1Department of Plant Biology, University of Illinois at Urbana-Champaign, Urbana, Illinois, United States
2Carl R. Woese Institute for Genomic Biology, University of Illinois, Urbana-Champaign, Urbana, Illinois, United States
3Department of Crop Sciences, University of Illinois, Urbana, Illinois, United States
4United States Department of Agriculture - Agricultural Research Service-Donald Danforth Plant Science Center, St. Louis, Missouri, United States
5Department of Astronomy-College of Education, University of Illinois at Urbana-Champaign, Urbana, Illinois, United States
6Department of Molecular & Integrative Physiology, University of Michigan, Ann Arbor, Michigan, United States
7Department of Computer Graphics Technology, Purdue University, West Lafayette, Indiana, United States
8ARC Centre of Excellence for Translational Photosynthesis, Research School of Biological Sciences, Australian National University, Acton, ACT, Australia
9National Center for Supercomputing Applications, University of Illinois at Urbana-Champaign, Urbana, Illinois, United States
10Department of Computer Science, University of Illinois at Urbana-Champaign, Urbana, Illinois, United States
11Department of Horticulture and Landscape Architecture, Purdue University, West Lafayette, Indiana, United States
12Department of Plant Science, Pennsylvania State University, University Park, Pennsylvania, United States
13Centre for Plant Integrative Biology, University of Nottingham, Nottingham, United Kingdom
14SynthSys and School of Biological Sciences, Edinburgh University, Edinburgh, United Kingdom
15Department of Chemical and Biomolecular Engineering, University of Illinois at Urbana-Champaign, Urbana, Illinois, United States
16Institute for Systems Biology, Seattle, Washington, United States
17Department of Computer Science, University of Calgary, Calgary, Alberta, Canada
18Max Planck Institute of Molecular Plant Physiology, Golm, Germany
19School of Information Science, University of Illinois, Urbana-Champaign, Urbana, Illinois, United States
20The Wallace H. Coulter Department of Biomedical Engineering, Georgia Tech and Emory University, Atlanta, Georgia, United States
21Centre for Crop Systems Analysis, Department of Plant Sciences, Wageningen University & Research, Wageningen, Netherlands
22CAS Key Laboratory for Computational Biology-State Key Laboratory for Hybrid Rice, Partner Institute for Computational Biology, Chinese Academy of Sciences, Shanghai, China

Abstract

Multi-scale models can facilitate whole plant simulations by linking gene networks, protein synthesis, metabolic pathways, physiology, and growth. Whole plant models can be further integrated with ecosystem, weather, and climate models to predict how various interactions respond to environmental perturbations. These models have the potential to fill in missing mechanistic details and generate new hypotheses to prioritize directed engineering efforts.
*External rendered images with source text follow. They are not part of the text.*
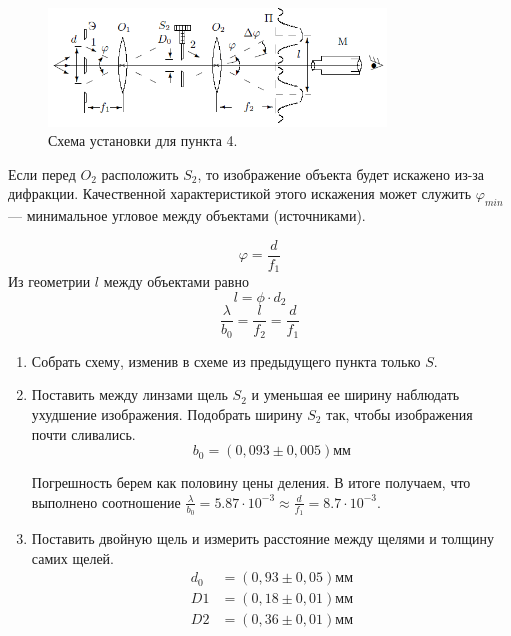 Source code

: \documentclass[a4paper]{article}
\begin{document}
\begin{figure}[h]
\begin{center}
\includegraphics[width = 0.8\textwidth]{degradation.png}
\caption{Схема установки для пункта 4.}
\end{center}
\end{figure}

Если перед $O_2$ расположить $S_2$, то изображение объекта будет искажено из-за дифракции. Качественной характеристикой этого искажения может служить $\varphi_{min}$ --- минимальное угловое между объектами (источниками). 

\begin{equation*}
\varphi = \frac{d}{f_1}
\end{equation*}
Из геометрии $l$ между объектами равно 
\begin{equation*}
l = \phi \cdot d_2
\end{equation*}
\begin{equation*}
\dfrac{\lambda}{b_0} = \dfrac{l}{f_2} = \dfrac{d}{f_1}
\end{equation*}
\begin{enumerate}
\item Собрать схему, изменив в схеме из предыдущего пункта только $S$.
\item Поставить между линзами щель $S_2$ и уменьшая ее ширину наблюдать ухудшение изображения. Подобрать ширину $S_2$ так, чтобы изображения почти сливались.
\[b_0 = (0,093 \pm 0,005)\text{мм}\]


Погрешность берем как половину цены деления.
В итоге получаем, что выполнено соотношение $\frac{\lambda}{b_0} = 5.87 \cdot 10^{-3} \approx \frac{d}{f_1} = 8.7 \cdot 10^{-3}$.
\item Поставить двойную щель и измерить расстояние между щелями и толщину самих щелей.
\begin{align*}
    d_0 &= (0,93 \pm 0,05) \text{мм}\\
    D1 &= (0,18 \pm 0,01) \text{мм}\\
    D2 &= (0,36 \pm 0,01) \text{мм}\\
\end{align*}

\end{enumerate}
\end{document}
Outcomes will potentially accelerate improvement of crop yield, sustainability, and increase future food security. It is time for a paradigm shift in plant modeling, from largely isolated efforts to a connected community that takes advantage of advances in high performance computing and mechanistic understanding of plant processes. Tools for guiding future crop breeding and engineering, understanding the implications of discoveries at the molecular level for whole plant behavior, and improved prediction of plant and ecosystem responses to the environment are urgently needed. The purpose of this perspective is to introduce Crops in silico (cropsinsilico.org), an integrative and multi-scale modeling platform, as one solution that combines isolated modeling efforts toward the generation of virtual crops, which is open and accessible to the entire plant biology community. The major challenges involved both in the development and deployment of a shared, multi-scale modeling platform, which are summarized in this prospectus, were recently identified during the first Crops in silico Symposium and Workshop.

Reference

Amy Marshall-Colon, Stephen P. Longsup, Douglas K. Allen, Gabrielle Allen, Daniel A. Beard, Bedrich Benes, Susanne von Caemmerer, A. J. Christensen, Donna J. Cox, John C. Hart, Peter M. Hirst, Kavya Kannan, Daniel S. Katz, Jonathan P. Lynchsup, Andrew J. Millar, Balaji Panneerselvam, Nathan D. Price, Przemyslaw Prusinkiewicz, David Raila, Rachel G. Shekar, Stuti Shrivastava, Diwakar Shukla, Venkatraman Srinivasan, Mark Stitt, Matthew J. Turk, Eberhard O. Voit, Yu Wang, Xinyou Yin, and Xin-Guang Zhu. Crops In Silico: Generating Virtual Crops Using an Integrative and Multi-scale Modeling Platform. Frontiers in Plant Science Vol. 8, Article 786, May 2017, pp. 1-7.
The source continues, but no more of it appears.